* **WHAT IS BEING ASKED**
Begin at the top of the records below and print each line exactly until the line containing "Start Amazon instances via web interface" has been printed; any pictures are to be left out.

★ ★ ★ ★ ★

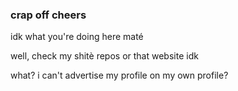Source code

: ### crap off cheers

idk what you're doing here maté

well, check my shitè repos or that website idk

what? i can't advertise my profile on my own profile?
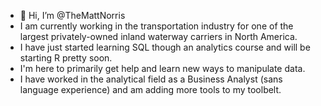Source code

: - 👋 Hi, I’m @TheMattNorris
- I am currently working in the transportation industry for one of the largest privately-owned inland waterway carriers in North America.
- I have just started learning SQL though an analytics course and will be starting R pretty soon.
- I'm here to primarily get help and learn new ways to manipulate data.
- I have worked in the analytical field as a Business Analyst (sans language experience) and am adding more tools to my toolbelt. 

<!---
TheMattNorris/TheMattNorris is a ✨ special ✨ repository because its `README.md` (this file) appears on your GitHub profile.
You can click the Preview link to take a look at your changes.
--->
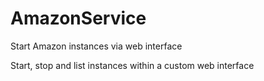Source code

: # AmazonService
Start Amazon instances via web interface

Start, stop and list instances within a custom web interface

★ ★ ★ ★ ★

* **RESULT OF THIS EXERCISE**
Source code

: ### crap off cheers

idk what you're doing here maté

well, check my shitè repos or that website idk

what? i can't advertise my profile on my own profile?
Source code

: - 👋 Hi, I’m @TheMattNorris
- I am currently working in the transportation industry for one of the largest privately-owned inland waterway carriers in North America.
- I have just started learning SQL though an analytics course and will be starting R pretty soon.
- I'm here to primarily get help and learn new ways to manipulate data.
- I have worked in the analytical field as a Business Analyst (sans language experience) and am adding more tools to my toolbelt. 

<!---
TheMattNorris/TheMattNorris is a ✨ special ✨ repository because its `README.md` (this file) appears on your GitHub profile.
You can click the Preview link to take a look at your changes.
--->
Source code

: # AmazonService
Start Amazon instances via web interface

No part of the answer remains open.